Here's a solution in PHP based on mjv's answer, which is how I was thinking about it. If you run it for a full 100k sets, you do indeed see a lot of collisions. However, I'm hard pressed to devise a system to avoid them. Instead, we just check them fairly quickly.
I'll think about better solutions ... on this laptop, I can do 10k sets in 5 seconds, 20k sets in under 20 seconds. 100k takes several minutes.

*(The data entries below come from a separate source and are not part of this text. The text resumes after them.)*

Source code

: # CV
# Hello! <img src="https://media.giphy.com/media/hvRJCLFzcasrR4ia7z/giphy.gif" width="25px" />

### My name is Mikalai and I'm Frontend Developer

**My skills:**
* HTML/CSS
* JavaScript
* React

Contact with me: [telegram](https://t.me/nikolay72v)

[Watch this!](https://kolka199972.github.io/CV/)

The sets are represented as (32-bit) ints.
<?PHP
/* (c) 2009 tim - anyone who finds a use for this is very welcome to use it with no restrictions unless they're making a weapon */
//how many sets shall we generate?
$gNumSets = 1000;
//keep track of collisions, just for fun.
$gCollisions = 0;
$starttime = time();
/**
* Generate and return an integer with exactly 15 of the lower 25 bits set (1) and the other 10 unset (0)
*/
function genSetHash(){
$hash = pow(2,25)-1;
$used = array();
for($i=0;$i<10;){
//pick a bit to turn off
$bit = rand(0,24);
if (! in_array($bit,$used)){
$hash = ( $hash & ~pow(2,$bit) );
$i++;
$used[] = $bit;
}
}
return $hash;
}
//we store our solution hashes in here.
$solutions = array();
//generate a bunch of solutions.
for($i=0;$i<$gNumSets;){
$hash = genSetHash();
//ensure no collisions
if (! in_array($hash,$solutions)){
$solutions[] = $hash;
//brag a little.
echo("Generated $i random sets in " . (time()-$starttime) . " seconds.\n");
$i++;
}else {
//there was a collision. There will generally be more the longer the process runs.
echo "thud.\n";
$gCollisions++;
}
}
// okay, we're done with the hard work. $solutions contains a bunch of
// unique, random, ints in the right range. Everything from here on out
// is just output.
//takes an integer with 25 significant digits, and returns an array of 15 numbers between 1 and 25
function hash2set($hash){
$set = array();
for($i=0;$i<24;$i++){
if ($hash & pow(2,$i)){
$set[] = $i+1;
}
}
return $set;
}
//pretty-print our sets.
function formatSet($set){
return "[ " . implode(',',$set) . ']';
}
//if we wanted to print them,
foreach($solutions as $hash){
echo formatSet(hash2set($hash)) . "\n";
}
echo("Generated $gNumSets unique random sets in " . (time()-$starttime) . " seconds.\n");
echo "\n\nDone. $gCollisions collisions.\n";
I think it's all correct, but it's late, and I've been enjoying several very nice bottles of beer.